[Exercise goal] Your output should consist of the data, copied exactly.

BEGIN Listed entries

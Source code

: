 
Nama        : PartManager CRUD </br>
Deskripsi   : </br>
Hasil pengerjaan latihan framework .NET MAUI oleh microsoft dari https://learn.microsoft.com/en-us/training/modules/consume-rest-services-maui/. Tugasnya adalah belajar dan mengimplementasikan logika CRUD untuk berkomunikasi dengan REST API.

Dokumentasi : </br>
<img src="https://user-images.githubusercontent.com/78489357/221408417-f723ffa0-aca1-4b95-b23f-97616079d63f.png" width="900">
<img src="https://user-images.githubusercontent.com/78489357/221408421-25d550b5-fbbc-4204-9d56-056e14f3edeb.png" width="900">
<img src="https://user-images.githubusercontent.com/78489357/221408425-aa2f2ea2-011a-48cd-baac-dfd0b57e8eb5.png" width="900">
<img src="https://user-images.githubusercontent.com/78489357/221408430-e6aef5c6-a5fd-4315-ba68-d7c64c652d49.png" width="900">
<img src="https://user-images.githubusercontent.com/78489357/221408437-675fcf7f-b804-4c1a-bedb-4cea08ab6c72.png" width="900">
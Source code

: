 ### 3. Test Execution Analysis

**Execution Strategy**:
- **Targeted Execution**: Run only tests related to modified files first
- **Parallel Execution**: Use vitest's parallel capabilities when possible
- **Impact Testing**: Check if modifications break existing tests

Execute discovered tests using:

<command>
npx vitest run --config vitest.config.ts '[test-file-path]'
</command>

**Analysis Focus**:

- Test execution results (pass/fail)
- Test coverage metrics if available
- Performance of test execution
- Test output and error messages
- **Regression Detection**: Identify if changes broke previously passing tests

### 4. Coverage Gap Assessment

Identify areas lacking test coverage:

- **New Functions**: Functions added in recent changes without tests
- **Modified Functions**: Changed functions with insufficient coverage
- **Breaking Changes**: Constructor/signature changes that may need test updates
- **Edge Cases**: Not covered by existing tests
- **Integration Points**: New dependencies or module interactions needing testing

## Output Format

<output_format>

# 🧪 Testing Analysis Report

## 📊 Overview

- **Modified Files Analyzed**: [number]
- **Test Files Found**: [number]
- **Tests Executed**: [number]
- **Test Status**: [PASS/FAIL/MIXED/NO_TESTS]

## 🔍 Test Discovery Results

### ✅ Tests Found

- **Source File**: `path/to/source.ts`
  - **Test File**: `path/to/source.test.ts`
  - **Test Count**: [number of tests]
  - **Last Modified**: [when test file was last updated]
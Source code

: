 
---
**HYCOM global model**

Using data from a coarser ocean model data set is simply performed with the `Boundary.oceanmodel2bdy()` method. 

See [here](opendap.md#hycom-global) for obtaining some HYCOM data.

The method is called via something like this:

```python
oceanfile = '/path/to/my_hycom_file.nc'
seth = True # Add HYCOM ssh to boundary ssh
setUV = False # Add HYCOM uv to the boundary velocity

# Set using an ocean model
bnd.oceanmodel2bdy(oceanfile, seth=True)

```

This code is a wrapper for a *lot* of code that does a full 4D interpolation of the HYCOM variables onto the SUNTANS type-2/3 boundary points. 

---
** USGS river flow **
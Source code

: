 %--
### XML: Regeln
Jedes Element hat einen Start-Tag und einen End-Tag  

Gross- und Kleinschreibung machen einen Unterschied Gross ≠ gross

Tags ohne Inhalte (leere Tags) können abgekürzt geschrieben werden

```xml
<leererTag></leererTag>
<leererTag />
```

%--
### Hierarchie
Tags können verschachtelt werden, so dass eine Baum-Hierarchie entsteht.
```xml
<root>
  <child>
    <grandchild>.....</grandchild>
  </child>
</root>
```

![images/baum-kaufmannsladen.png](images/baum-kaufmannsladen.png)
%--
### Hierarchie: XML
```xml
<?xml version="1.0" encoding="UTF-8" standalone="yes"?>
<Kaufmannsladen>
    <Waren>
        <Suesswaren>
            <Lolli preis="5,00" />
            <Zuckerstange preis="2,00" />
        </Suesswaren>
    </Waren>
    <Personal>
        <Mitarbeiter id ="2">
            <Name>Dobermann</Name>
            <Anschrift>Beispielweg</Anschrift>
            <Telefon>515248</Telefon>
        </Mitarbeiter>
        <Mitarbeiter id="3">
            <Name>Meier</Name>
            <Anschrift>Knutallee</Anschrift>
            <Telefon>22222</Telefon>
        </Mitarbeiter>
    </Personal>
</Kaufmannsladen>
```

END Listed entries

[Answer for this exercise]
Source code

: 
Nama        : PartManager CRUD </br>
Deskripsi   : </br>
Hasil pengerjaan latihan framework .NET MAUI oleh microsoft dari https://learn.microsoft.com/en-us/training/modules/consume-rest-services-maui/. Tugasnya adalah belajar dan mengimplementasikan logika CRUD untuk berkomunikasi dengan REST API.

Dokumentasi : </br>
<img src="https://user-images.githubusercontent.com/78489357/221408417-f723ffa0-aca1-4b95-b23f-97616079d63f.png" width="900">
<img src="https://user-images.githubusercontent.com/78489357/221408421-25d550b5-fbbc-4204-9d56-056e14f3edeb.png" width="900">
<img src="https://user-images.githubusercontent.com/78489357/221408425-aa2f2ea2-011a-48cd-baac-dfd0b57e8eb5.png" width="900">
<img src="https://user-images.githubusercontent.com/78489357/221408430-e6aef5c6-a5fd-4315-ba68-d7c64c652d49.png" width="900">
<img src="https://user-images.githubusercontent.com/78489357/221408437-675fcf7f-b804-4c1a-bedb-4cea08ab6c72.png" width="900">
Source code

: ### 3. Test Execution Analysis

**Execution Strategy**:
- **Targeted Execution**: Run only tests related to modified files first
- **Parallel Execution**: Use vitest's parallel capabilities when possible
- **Impact Testing**: Check if modifications break existing tests

Execute discovered tests using:

<command>
npx vitest run --config vitest.config.ts '[test-file-path]'
</command>

**Analysis Focus**:

- Test execution results (pass/fail)
- Test coverage metrics if available
- Performance of test execution
- Test output and error messages
- **Regression Detection**: Identify if changes broke previously passing tests

### 4. Coverage Gap Assessment

Identify areas lacking test coverage:

- **New Functions**: Functions added in recent changes without tests
- **Modified Functions**: Changed functions with insufficient coverage
- **Breaking Changes**: Constructor/signature changes that may need test updates
- **Edge Cases**: Not covered by existing tests
- **Integration Points**: New dependencies or module interactions needing testing

## Output Format

<output_format>

# 🧪 Testing Analysis Report

## 📊 Overview

- **Modified Files Analyzed**: [number]
- **Test Files Found**: [number]
- **Tests Executed**: [number]
- **Test Status**: [PASS/FAIL/MIXED/NO_TESTS]

## 🔍 Test Discovery Results

### ✅ Tests Found

- **Source File**: `path/to/source.ts`
  - **Test File**: `path/to/source.test.ts`
  - **Test Count**: [number of tests]
  - **Last Modified**: [when test file was last updated]
Source code

: 
---
**HYCOM global model**

Using data from a coarser ocean model data set is simply performed with the `Boundary.oceanmodel2bdy()` method. 

See [here](opendap.md#hycom-global) for obtaining some HYCOM data.

The method is called via something like this:

```python
oceanfile = '/path/to/my_hycom_file.nc'
seth = True # Add HYCOM ssh to boundary ssh
setUV = False # Add HYCOM uv to the boundary velocity

# Set using an ocean model
bnd.oceanmodel2bdy(oceanfile, seth=True)

```

This code is a wrapper for a *lot* of code that does a full 4D interpolation of the HYCOM variables onto the SUNTANS type-2/3 boundary points. 

---
** USGS river flow **
Source code

: %--
### XML: Regeln
Jedes Element hat einen Start-Tag und einen End-Tag  

Gross- und Kleinschreibung machen einen Unterschied Gross ≠ gross

Tags ohne Inhalte (leere Tags) können abgekürzt geschrieben werden

```xml
<leererTag></leererTag>
<leererTag />
```

%--
### Hierarchie
Tags können verschachtelt werden, so dass eine Baum-Hierarchie entsteht.
```xml
<root>
  <child>
    <grandchild>.....</grandchild>
  </child>
</root>
```

![images/baum-kaufmannsladen.png](images/baum-kaufmannsladen.png)
%--
### Hierarchie: XML
```xml
<?xml version="1.0" encoding="UTF-8" standalone="yes"?>
<Kaufmannsladen>
    <Waren>
        <Suesswaren>
            <Lolli preis="5,00" />
            <Zuckerstange preis="2,00" />
        </Suesswaren>
    </Waren>
    <Personal>
        <Mitarbeiter id ="2">
            <Name>Dobermann</Name>
            <Anschrift>Beispielweg</Anschrift>
            <Telefon>515248</Telefon>
        </Mitarbeiter>
        <Mitarbeiter id="3">
            <Name>Meier</Name>
            <Anschrift>Knutallee</Anschrift>
            <Telefon>22222</Telefon>
        </Mitarbeiter>
    </Personal>
</Kaufmannsladen>
```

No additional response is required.